### What is required:
Look below for the line that contains "- Kalkulationen erstellen", then copy it and each following line exactly, through and including the line that contains "Handlungsphasen | 📃".

### Data to use:
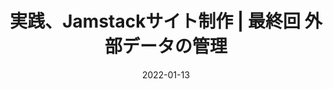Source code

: ---
title: 実践、Jamstackサイト制作 | 最終回 外部データの管理
at: CodeGrid
date: 2022-01-13
type: writing
draft: false
link: https://www.codegrid.net/articles/2021-practical-jamstack-4/
---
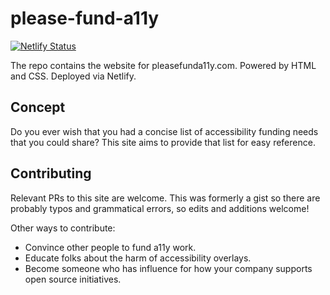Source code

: # please-fund-a11y

[![Netlify Status](https://api.netlify.com/api/v1/badges/706f9952-ccb4-4673-8f26-b637db0671f7/deploy-status)](https://app.netlify.com/sites/fund-a11y/deploys)

The repo contains the website for pleasefunda11y.com.
Powered by HTML and CSS.
Deployed via Netlify.

## Concept

Do you ever wish that you had a concise list of accessibility funding needs that you could share?
This site aims to provide that list for easy reference.


## Contributing

Relevant PRs to this site are welcome.
This was formerly a gist so there are probably typos and grammatical errors, so edits and additions welcome!


Other ways to contribute:

* Convince other people to fund a11y work.
* Educate folks about the harm of accessibility overlays.
* Become someone who has influence for how your company supports open source initiatives.
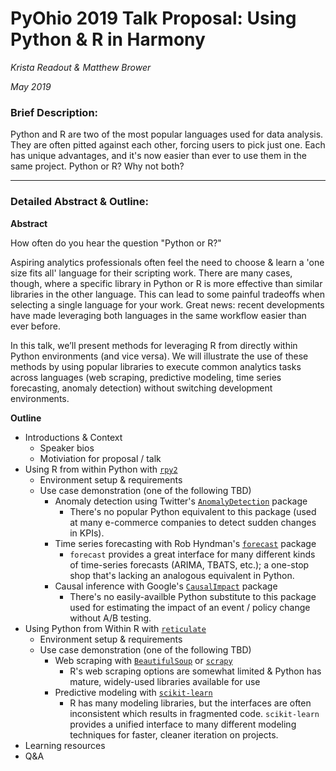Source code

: # PyOhio 2019 Talk Proposal: Using Python & R in Harmony
_Krista Readout & Matthew Brower_

_May 2019_

### Brief Description:
Python and R are two of the most popular languages used for data analysis. They are often pitted against each other, forcing users to pick just one. Each has unique advantages, and it's now easier than ever to use them in the same project. Python or R? Why not both?

---
### Detailed Abstract & Outline:

**Abstract**

How often do you hear the question "Python or R?"

Aspiring analytics professionals often feel the need to choose & learn a 'one size fits all' language for their scripting work.  There are many cases, though, where a specific library in Python or R is more effective than similar libraries in the other language.  This can lead to some painful tradeoffs when selecting a single language for your work.  Great news: recent developments have made leveraging both languages in the same workflow easier than ever before.

In this talk, we’ll present methods for leveraging R from directly within Python environments (and vice versa).  We will illustrate the use of these methods by using popular libraries to execute common analytics tasks across languages (web scraping, predictive modeling, time series forecasting, anomaly detection) without switching development environments.

**Outline**

- Introductions & Context
  - Speaker bios
  - Motiviation for proposal / talk
- Using R from within Python with [`rpy2`](https://rpy2.readthedocs.io/en/version_2.8.x/index.html)
  - Environment setup & requirements
  - Use case demonstration (one of the following TBD)
    - Anomaly detection using Twitter's [`AnomalyDetection`](https://github.com/twitter/AnomalyDetection) package
      - There's no popular Python equivalent to this package (used at many e-commerce companies to detect sudden changes in KPIs).
    - Time series forecasting with Rob Hyndman's [`forecast`](http://pkg.robjhyndman.com/forecast/) package
      - `forecast` provides a great interface for many different kinds of time-series forecasts (ARIMA, TBATS, etc.); a one-stop shop that's lacking an analogous equivalent in Python.
    - Causal inference with Google's [`CausalImpact`](https://google.github.io/CausalImpact/CausalImpact.html) package
      - There's no easily-availble Python substitute to this package used for estimating the impact of an event / policy change without A/B testing.
- Using Python from Within R with [`reticulate`](https://rstudio.github.io/reticulate/)
  - Environment setup & requirements
  - Use case demonstration (one of the following TBD)
    - Web scraping with [`BeautifulSoup`](https://www.crummy.com/software/BeautifulSoup/bs4/doc/) or [`scrapy`](https://scrapy.org/)
      - R's web scraping options are somewhat limited & Python has mature, widely-used libraries available for use
    - Predictive modeling with [`scikit-learn`](https://scikit-learn.org/stable/)
      - R has many modeling libraries, but the interfaces are often inconsistent which results in fragmented code.  `scikit-learn` provides a unified interface to many different modeling techniques for faster, cleaner iteration on projects.
- Learning resources
- Q&A
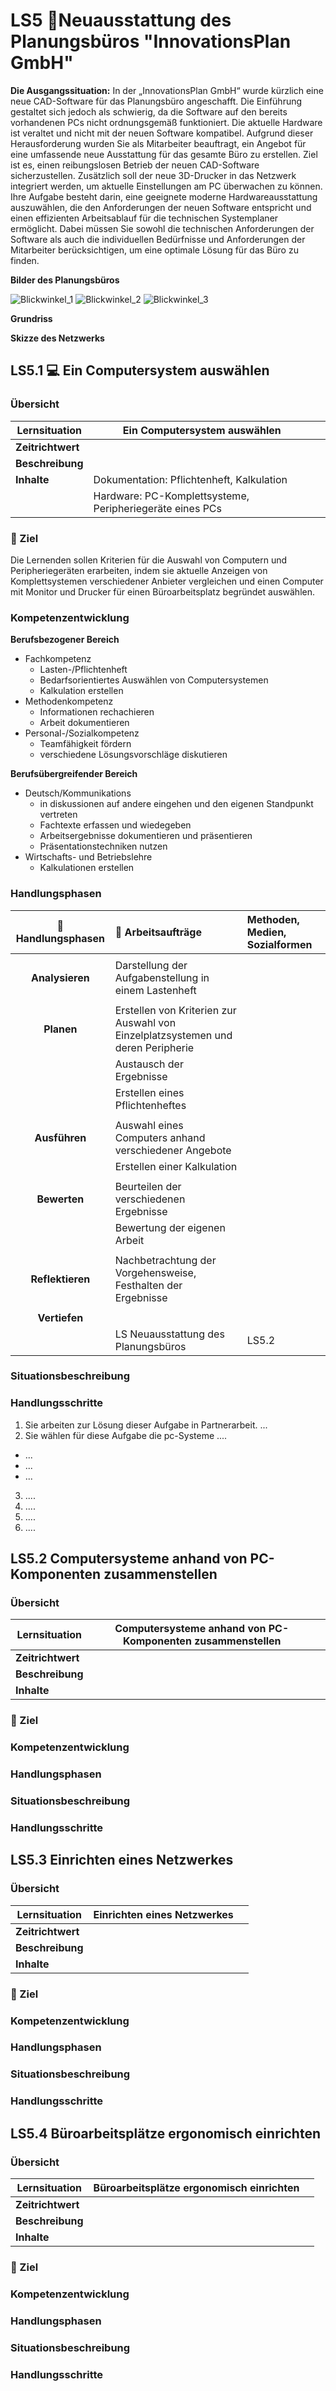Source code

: # LS5 🏢Neuausstattung des Planungsbüros "InnovationsPlan GmbH"

__Die Ausgangssituation:__
In der „InnovationsPlan GmbH“ wurde kürzlich eine neue CAD-Software für das Planungsbüro angeschafft. Die Einführung gestaltet sich jedoch als schwierig, da die Software auf den bereits vorhandenen PCs nicht ordnungsgemäß funktioniert. Die aktuelle Hardware ist veraltet und nicht mit der neuen Software kompatibel. Aufgrund dieser Herausforderung wurden Sie als Mitarbeiter beauftragt, ein Angebot für eine umfassende neue Ausstattung für das gesamte Büro zu erstellen. Ziel ist es, einen reibungslosen Betrieb der neuen CAD-Software sicherzustellen. Zusätzlich soll der neue 3D-Drucker in das Netzwerk integriert werden, um aktuelle Einstellungen am PC überwachen zu können. Ihre Aufgabe besteht darin, eine geeignete moderne Hardwareausstattung auszuwählen, die den Anforderungen der neuen Software entspricht und einen effizienten Arbeitsablauf für die technischen Systemplaner ermöglicht. Dabei müssen Sie sowohl die technischen Anforderungen der Software als auch die individuellen Bedürfnisse und Anforderungen der Mitarbeiter berücksichtigen, um eine optimale Lösung für das Büro zu finden.

__Bilder des Planungsbüros__

![Blickwinkel_1](https://github.com/TobiKoz-git/Unterricht/blob/main/Elektrotechnik/Mechatroniker/Lernfeld_5/Grafiken/Planungsb%C3%BCro_pic1_generated_withFirefly.jpg?raw=true)
![Blickwinkel_2](https://github.com/TobiKoz-git/Unterricht/blob/main/Elektrotechnik/Mechatroniker/Lernfeld_5/Grafiken/Planungsb%C3%BCro_pic2_generated_withFirefly.jpg?raw=true)
![Blickwinkel_3](https://github.com/TobiKoz-git/Unterricht/blob/main/Elektrotechnik/Mechatroniker/Lernfeld_5/Grafiken/Planungsb%C3%BCro_pic3_generated_withFirefly.jpg?raw=true)

__Grundriss__



__Skizze des Netzwerks__

## LS5.1 💻 Ein Computersystem auswählen

### Übersicht

| Lernsituation     | Ein Computersystem auswählen |     |
| ----------------- | ---------------------------- | --- |
| __Zeitrichtwert__ |                           |     |
| __Beschreibung__  |                              |     |
| __Inhalte__       | Dokumentation: Pflichtenheft, Kalkulation ||
|| Hardware: PC-Komplettsysteme, Peripheriegeräte eines PCs                            |     |


### 🎯 Ziel
 Die Lernenden sollen Kriterien für die Auswahl von Computern und Peripheriegeräten erarbeiten, indem sie aktuelle Anzeigen von Komplettsystemen verschiedener Anbieter vergleichen und einen Computer mit Monitor und Drucker für einen Büroarbeitsplatz begründet auswählen.

### Kompetenzentwicklung

__Berufsbezogener Bereich__
- Fachkompetenz
    - Lasten-/Pflichtenheft
    - Bedarfsorientiertes Auswählen von Computersystemen
    - Kalkulation erstellen
- Methodenkompetenz
    - Informationen rechachieren
    - Arbeit dokumentieren
- Personal-/Sozialkompetenz
    - Teamfähigkeit fördern
    - verschiedene Lösungsvorschläge diskutieren

__Berufsübergreifender Bereich__
 - Deutsch/Kommunikations
    - in diskussionen auf andere eingehen und den eigenen Standpunkt vertreten
    - Fachtexte erfassen und wiedegeben
    - Arbeitsergebnisse dokumentieren und präsentieren
    - Präsentationstechniken nutzen
 - Wirtschafts- und Betriebslehre
    - Kalkulationen erstellen


### Handlungsphasen

| 🔀 Handlungsphasen | 📃 Arbeitsaufträge                                                                                             | Methoden, Medien, Sozialformen               |
|:-------------------------------------------:|:----------------------------------------------------------------------------------------------------------- |:----------------------------------------------------- |
|                                            |                                                                                                             |                                                       |
| __Analysieren__                            | Darstellung der Aufgabenstellung in einem Lastenheft                                                        |                            |
|                                            |                                                                                                             |                                                       |
| __Planen__                                 | Erstellen von Kriterien zur Auswahl von Einzelplatzsystemen und deren Peripherie                            |   |
|                                            | Austausch der Ergebnisse                                                                                    |                     |
|                                            | Erstellen eines Pflichtenheftes                                                                             |                               |
|                                            |                                                                                                             |                                                       |
| __Ausführen__                              | Auswahl eines Computers anhand verschiedener Angebote                                                                |  |
|                                            | Erstellen einer Kalkulation                                                                                 |                               |
|                                            |                                                                                                             |                                                       |
| __Bewerten__                               | Beurteilen der verschiedenen Ergebnisse                                                                     |   |
|                                            | Bewertung der eigenen Arbeit                                                                                |               |
||||
| __Reflektieren__                           | Nachbetrachtung der Vorgehensweise, Festhalten der Ergebnisse                                               |                  |
|                                            |                                                                                                             |                                                       |
| __Vertiefen__                              |  |     |
|                                            | LS Neuausstattung des Planungsbüros                                                                         | LS5.2                                                 |

### Situationsbeschreibung



### Handlungsschritte

1. Sie arbeiten zur Lösung dieser Aufgabe in Partnerarbeit. ...
2. Sie wählen für diese Aufgabe die pc-Systeme ....
  - ...
  - ...
  - ...
3. ....
4. ....
5. ....
6. ....

## LS5.2 Computersysteme anhand von PC-Komponenten zusammenstellen
### Übersicht

| Lernsituation     | Computersysteme anhand von PC-Komponenten zusammenstellen |     |
| ----------------- | ---------------------------- | --- |
| __Zeitrichtwert__ |                           |     |
| __Beschreibung__  |                              |     |
| __Inhalte__       |  ||


### 🎯 Ziel

### Kompetenzentwicklung

### Handlungsphasen

### Situationsbeschreibung

### Handlungsschritte

## LS5.3 Einrichten eines Netzwerkes

### Übersicht

| Lernsituation     | Einrichten eines Netzwerkes |     |
| ----------------- | ---------------------------- | --- |
| __Zeitrichtwert__ |                           |     |
| __Beschreibung__  |                              |     |
| __Inhalte__       |  ||


### 🎯 Ziel

### Kompetenzentwicklung

### Handlungsphasen

### Situationsbeschreibung

### Handlungsschritte

## LS5.4 Büroarbeitsplätze ergonomisch einrichten

### Übersicht

| Lernsituation     | Büroarbeitsplätze ergonomisch einrichten |     |
| ----------------- | ---------------------------- | --- |
| __Zeitrichtwert__ |                           |     |
| __Beschreibung__  |                              |     |
| __Inhalte__       |  ||


### 🎯 Ziel

### Kompetenzentwicklung

### Handlungsphasen

### Situationsbeschreibung

### Handlungsschritte
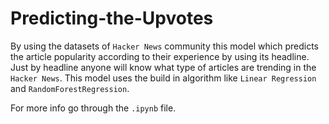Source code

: # Predicting-the-Upvotes

By using the datasets of `Hacker News` community this model which predicts the article popularity according to their experience by using its headline. Just by headline anyone will know what type of articles are trending in the `Hacker News`. This model uses the build in algorithm like `Linear Regression` and `RandomForestRegression`.

For more info go through the `.ipynb` file.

### Answer to the exercise:
    - Kalkulationen erstellen


### Handlungsphasen

| 🔀 Handlungsphasen | 📃 Arbeitsaufträge                                                                                             | Methoden, Medien, Sozialformen               |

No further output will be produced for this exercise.